EXERCISE BRIEF – From the listing below, copy each line that holds "gallery".

GIVEN RECORDS –
%%
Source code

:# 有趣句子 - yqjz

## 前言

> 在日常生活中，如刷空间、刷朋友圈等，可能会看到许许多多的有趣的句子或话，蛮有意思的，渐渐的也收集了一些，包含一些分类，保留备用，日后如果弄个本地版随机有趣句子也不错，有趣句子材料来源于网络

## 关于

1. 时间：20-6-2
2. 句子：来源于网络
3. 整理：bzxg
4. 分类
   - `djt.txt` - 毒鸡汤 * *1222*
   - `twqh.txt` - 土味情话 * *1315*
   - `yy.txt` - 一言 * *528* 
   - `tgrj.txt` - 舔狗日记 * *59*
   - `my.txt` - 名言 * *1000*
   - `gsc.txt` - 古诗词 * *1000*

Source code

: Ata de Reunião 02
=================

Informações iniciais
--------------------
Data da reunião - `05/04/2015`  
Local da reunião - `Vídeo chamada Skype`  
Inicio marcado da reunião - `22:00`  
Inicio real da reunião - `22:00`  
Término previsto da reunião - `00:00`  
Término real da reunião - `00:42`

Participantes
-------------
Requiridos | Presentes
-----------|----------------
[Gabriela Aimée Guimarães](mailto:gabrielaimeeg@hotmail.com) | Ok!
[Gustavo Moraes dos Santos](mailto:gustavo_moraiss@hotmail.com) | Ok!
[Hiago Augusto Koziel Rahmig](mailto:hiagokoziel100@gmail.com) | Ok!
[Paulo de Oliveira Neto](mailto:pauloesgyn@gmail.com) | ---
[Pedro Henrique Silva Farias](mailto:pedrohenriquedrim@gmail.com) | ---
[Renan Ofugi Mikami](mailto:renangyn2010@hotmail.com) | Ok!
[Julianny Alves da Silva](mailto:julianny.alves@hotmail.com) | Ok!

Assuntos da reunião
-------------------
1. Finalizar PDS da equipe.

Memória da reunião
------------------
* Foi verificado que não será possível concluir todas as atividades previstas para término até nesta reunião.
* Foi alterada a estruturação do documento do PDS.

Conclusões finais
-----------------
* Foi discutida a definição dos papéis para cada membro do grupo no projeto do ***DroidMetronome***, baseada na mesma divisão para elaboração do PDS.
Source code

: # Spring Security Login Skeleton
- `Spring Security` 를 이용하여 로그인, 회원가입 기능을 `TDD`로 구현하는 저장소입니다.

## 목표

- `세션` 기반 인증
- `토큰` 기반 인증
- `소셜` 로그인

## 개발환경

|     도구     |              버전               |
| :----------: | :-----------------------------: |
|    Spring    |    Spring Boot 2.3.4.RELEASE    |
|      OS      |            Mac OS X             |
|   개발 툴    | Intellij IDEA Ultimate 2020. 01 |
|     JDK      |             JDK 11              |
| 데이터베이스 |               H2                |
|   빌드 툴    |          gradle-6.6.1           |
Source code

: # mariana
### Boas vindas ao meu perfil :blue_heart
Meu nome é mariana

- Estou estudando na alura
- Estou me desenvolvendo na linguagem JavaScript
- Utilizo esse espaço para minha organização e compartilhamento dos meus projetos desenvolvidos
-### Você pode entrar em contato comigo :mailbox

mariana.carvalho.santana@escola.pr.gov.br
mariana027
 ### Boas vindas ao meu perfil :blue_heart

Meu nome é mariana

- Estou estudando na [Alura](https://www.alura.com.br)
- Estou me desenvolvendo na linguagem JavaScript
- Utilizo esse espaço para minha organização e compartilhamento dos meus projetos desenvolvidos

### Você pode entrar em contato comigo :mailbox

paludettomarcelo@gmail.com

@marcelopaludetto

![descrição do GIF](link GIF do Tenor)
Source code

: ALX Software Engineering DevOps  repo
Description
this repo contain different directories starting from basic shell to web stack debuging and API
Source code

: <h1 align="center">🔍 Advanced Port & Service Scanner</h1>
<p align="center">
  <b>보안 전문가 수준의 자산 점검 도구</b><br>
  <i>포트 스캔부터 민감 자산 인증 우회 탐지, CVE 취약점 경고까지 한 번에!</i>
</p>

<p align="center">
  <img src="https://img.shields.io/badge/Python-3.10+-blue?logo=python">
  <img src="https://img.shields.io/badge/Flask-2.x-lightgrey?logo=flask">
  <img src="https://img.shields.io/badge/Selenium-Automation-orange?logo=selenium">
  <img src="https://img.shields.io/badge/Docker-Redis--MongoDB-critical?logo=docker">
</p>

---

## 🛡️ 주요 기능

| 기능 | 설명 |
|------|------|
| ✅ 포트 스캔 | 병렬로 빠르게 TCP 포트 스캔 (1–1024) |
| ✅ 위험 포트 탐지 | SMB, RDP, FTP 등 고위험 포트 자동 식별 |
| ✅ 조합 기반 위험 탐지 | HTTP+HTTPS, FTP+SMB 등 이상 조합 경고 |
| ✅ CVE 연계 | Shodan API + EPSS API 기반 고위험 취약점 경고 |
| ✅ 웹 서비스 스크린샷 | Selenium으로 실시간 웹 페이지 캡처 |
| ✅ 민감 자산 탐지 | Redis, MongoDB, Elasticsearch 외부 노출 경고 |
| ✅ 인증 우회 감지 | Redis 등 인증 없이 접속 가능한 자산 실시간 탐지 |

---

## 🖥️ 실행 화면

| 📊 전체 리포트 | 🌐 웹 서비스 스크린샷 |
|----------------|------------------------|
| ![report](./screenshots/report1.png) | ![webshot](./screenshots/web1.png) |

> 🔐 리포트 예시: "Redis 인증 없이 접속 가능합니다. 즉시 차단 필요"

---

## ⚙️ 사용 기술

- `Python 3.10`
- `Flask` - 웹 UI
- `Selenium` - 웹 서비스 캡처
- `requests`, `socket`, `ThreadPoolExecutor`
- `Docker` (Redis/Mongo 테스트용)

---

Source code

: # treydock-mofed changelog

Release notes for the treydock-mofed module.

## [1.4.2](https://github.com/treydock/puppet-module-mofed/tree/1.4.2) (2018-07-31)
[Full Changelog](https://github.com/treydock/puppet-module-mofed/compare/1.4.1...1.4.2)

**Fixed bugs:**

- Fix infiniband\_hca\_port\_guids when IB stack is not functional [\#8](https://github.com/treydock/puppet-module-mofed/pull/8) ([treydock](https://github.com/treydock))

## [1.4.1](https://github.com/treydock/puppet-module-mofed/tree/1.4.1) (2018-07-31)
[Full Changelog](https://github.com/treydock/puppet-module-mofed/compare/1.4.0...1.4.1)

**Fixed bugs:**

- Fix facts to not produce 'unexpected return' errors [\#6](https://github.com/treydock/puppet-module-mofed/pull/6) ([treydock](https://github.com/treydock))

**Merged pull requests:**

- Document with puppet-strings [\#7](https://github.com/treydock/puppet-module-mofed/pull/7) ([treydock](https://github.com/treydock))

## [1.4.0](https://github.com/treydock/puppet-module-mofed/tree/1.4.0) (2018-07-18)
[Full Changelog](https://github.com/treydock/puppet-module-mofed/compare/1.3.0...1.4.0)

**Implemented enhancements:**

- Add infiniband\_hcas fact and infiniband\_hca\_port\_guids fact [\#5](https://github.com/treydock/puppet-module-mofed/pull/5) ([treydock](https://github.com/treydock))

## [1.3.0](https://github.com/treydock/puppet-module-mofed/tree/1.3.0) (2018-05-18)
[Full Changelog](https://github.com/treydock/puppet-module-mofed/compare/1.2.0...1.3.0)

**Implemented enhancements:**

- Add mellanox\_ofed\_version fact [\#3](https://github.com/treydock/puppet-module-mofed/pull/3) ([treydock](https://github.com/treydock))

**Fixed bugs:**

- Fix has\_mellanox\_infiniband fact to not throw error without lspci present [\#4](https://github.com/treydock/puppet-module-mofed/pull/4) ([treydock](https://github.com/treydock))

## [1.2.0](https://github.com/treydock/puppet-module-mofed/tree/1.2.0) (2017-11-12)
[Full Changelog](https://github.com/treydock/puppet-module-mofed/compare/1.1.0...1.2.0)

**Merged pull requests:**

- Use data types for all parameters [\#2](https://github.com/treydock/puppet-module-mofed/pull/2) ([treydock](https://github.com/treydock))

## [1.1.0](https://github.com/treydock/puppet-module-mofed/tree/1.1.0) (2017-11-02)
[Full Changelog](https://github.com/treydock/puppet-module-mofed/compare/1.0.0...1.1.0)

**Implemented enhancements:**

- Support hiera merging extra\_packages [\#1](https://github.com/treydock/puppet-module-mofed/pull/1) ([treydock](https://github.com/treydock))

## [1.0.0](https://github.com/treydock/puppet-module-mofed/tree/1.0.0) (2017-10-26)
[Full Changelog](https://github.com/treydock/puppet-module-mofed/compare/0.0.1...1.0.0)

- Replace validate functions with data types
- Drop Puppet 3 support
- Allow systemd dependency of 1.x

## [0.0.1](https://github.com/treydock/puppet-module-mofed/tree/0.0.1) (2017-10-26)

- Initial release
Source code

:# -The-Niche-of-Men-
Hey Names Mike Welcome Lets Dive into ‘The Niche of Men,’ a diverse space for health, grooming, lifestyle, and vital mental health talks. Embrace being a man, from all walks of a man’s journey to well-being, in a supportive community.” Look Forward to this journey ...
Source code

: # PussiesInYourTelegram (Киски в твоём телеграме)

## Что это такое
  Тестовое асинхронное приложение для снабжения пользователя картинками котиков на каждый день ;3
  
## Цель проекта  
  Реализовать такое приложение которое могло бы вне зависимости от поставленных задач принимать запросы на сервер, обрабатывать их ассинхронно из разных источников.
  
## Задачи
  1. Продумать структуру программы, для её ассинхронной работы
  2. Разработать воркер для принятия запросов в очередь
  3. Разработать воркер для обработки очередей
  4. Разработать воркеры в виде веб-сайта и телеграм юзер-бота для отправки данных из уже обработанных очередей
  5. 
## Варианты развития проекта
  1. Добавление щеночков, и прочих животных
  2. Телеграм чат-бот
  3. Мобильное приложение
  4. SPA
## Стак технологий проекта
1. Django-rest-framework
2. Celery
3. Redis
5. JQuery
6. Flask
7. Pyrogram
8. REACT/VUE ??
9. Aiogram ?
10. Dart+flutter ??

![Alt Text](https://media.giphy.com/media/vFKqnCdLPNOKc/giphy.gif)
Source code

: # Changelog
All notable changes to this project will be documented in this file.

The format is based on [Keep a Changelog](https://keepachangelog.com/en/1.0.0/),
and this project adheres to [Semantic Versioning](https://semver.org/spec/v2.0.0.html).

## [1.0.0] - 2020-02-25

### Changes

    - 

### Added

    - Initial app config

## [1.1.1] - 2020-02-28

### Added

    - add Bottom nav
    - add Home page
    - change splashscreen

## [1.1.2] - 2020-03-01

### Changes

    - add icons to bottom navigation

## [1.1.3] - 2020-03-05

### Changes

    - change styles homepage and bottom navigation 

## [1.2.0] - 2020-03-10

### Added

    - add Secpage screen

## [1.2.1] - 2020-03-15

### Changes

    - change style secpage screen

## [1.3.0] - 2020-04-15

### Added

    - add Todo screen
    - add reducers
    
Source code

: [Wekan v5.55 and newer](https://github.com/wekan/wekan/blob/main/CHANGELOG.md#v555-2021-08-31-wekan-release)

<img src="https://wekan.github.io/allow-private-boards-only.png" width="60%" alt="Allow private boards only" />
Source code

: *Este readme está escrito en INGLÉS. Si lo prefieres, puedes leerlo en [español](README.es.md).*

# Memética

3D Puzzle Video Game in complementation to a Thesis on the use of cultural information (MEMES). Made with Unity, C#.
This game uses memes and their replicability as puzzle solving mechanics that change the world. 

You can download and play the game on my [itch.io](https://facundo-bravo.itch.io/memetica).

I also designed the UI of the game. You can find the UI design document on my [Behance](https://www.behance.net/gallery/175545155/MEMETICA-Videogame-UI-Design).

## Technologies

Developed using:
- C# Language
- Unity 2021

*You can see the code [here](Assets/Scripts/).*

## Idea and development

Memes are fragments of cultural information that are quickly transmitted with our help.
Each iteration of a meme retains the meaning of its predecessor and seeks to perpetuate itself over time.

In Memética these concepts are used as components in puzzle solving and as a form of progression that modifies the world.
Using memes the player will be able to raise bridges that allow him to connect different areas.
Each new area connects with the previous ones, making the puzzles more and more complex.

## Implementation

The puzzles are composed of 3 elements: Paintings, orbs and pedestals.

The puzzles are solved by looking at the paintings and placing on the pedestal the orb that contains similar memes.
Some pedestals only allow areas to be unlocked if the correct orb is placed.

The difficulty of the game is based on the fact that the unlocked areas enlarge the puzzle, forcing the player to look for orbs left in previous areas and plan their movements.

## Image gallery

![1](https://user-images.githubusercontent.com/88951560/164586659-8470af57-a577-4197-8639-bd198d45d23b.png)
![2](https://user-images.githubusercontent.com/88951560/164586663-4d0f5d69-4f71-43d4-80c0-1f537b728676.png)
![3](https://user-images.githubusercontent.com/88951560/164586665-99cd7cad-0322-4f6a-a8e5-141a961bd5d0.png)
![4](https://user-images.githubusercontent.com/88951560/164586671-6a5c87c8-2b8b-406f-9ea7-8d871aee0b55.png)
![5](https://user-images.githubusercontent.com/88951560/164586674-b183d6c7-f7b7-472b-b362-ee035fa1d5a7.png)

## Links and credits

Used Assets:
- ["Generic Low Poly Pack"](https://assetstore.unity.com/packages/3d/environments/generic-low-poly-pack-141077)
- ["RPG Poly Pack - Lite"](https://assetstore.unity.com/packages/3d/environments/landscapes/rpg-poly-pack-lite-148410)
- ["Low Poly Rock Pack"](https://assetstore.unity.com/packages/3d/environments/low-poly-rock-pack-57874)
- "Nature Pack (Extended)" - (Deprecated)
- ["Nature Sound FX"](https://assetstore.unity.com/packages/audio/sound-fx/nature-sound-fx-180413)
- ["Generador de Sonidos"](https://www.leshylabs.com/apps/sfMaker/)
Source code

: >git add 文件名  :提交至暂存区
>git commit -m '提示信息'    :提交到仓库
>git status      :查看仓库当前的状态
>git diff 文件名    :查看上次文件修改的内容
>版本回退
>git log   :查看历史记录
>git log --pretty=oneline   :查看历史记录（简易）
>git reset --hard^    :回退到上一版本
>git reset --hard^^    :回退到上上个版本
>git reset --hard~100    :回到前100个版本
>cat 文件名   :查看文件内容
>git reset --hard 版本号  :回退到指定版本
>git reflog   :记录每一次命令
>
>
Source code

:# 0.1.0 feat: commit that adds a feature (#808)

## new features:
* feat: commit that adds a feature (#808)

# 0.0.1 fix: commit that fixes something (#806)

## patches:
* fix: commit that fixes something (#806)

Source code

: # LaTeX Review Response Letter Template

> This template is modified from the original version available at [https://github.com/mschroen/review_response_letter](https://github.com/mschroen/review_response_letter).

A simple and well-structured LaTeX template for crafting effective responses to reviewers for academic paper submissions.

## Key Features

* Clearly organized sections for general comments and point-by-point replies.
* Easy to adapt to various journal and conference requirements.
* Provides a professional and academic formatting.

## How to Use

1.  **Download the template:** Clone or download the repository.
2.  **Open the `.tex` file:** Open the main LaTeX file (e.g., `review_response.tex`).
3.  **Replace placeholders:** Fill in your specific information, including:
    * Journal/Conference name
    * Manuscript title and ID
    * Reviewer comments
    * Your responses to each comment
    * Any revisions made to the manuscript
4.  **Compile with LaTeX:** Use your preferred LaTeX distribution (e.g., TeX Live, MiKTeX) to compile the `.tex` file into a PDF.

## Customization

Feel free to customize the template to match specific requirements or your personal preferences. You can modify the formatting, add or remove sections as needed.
%%
RESPONSE –
I also designed the UI of the game. You can find the UI design document on my [Behance](https://www.behance.net/gallery/175545155/MEMETICA-Videogame-UI-Design).
## Image gallery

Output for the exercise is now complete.